Watson, Roderick, ʻ“Ginger beer and earthquakes” — Stevenson and the terrors of contingencyʼ. Journal of Stevenson Studies 8: 108-24.
[A study of the tropes of contingency and absurdity in S, arguing for an important existential element in his thought. Even in ʻÆs Triplexʼ (1878) with S apparently at his most bellelettrist we find existential aporia. In ʻPulvis et Umbraʼ (1888) he faces ʻthe abyssʼ, the horror of materiality, existential nausea, combined with the celebration of meaningless energy. ʻLay Moralsʼ and ʻA Humble Remonstranceʼ present the chaotic complexity of reality. In ʻThe Merry Menʼ, God is associated with a ʻworld of blackness where the waters wheel and roarʼ. Attwaterʼs island may be taken as a model of the savage universe of existential emptiness and for Godʼs relation with his creation. In ʻPanʼs Pipesʼ (1878) he says we should embrace ʻthe charm and terror of thingsʼ. The essays have a playful tone, but they also reveal an anxiety about human agency and the ultimate meaning of existence.]
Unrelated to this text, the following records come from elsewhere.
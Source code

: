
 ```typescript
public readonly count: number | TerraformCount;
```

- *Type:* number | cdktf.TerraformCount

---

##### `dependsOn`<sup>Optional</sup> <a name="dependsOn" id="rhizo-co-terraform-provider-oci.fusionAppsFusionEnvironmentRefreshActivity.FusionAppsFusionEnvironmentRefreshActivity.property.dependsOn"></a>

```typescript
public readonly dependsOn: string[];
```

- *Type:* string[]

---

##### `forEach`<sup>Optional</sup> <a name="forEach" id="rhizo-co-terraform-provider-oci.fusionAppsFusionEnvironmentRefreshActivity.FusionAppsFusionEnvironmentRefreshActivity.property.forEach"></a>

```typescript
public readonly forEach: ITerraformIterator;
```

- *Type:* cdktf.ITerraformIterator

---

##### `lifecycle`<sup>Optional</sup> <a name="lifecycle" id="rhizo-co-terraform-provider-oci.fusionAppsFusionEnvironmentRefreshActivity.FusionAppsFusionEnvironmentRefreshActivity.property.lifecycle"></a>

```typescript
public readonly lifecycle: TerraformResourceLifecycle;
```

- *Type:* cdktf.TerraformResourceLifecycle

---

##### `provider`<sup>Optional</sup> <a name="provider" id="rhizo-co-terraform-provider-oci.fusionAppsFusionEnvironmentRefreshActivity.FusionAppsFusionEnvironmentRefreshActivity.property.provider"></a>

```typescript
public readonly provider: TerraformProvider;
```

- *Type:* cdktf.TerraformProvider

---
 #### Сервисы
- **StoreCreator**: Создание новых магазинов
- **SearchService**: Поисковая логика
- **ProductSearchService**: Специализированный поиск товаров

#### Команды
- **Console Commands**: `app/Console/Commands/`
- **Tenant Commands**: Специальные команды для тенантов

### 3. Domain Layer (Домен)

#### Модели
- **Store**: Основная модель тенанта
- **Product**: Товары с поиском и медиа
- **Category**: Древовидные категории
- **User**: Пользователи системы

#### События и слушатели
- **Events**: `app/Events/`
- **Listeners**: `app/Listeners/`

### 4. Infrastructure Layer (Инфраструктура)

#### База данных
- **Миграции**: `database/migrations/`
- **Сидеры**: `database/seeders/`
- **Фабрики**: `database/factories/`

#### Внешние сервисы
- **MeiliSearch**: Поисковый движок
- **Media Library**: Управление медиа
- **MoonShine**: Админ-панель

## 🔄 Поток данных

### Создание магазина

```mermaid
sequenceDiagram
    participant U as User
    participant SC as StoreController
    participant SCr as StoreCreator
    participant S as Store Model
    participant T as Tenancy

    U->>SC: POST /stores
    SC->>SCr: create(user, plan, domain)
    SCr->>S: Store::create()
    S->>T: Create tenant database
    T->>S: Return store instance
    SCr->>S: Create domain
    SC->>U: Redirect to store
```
Yardley, Jonathan (2011). ʻStevenson's 'Treasure Island': Still Avast Delightʼ. Washington Post 17 April 2006.
[An occasional series in which The Post's book critic reconsiders notable and/or neglected books from the past. Yardley judges it ʻan adventure storyʼ, ʻan acute psychological study of men in groupsʼ and also ʻa fantasyʼ, that ʻcan be read with pleasure and profit at many levelsʼ.]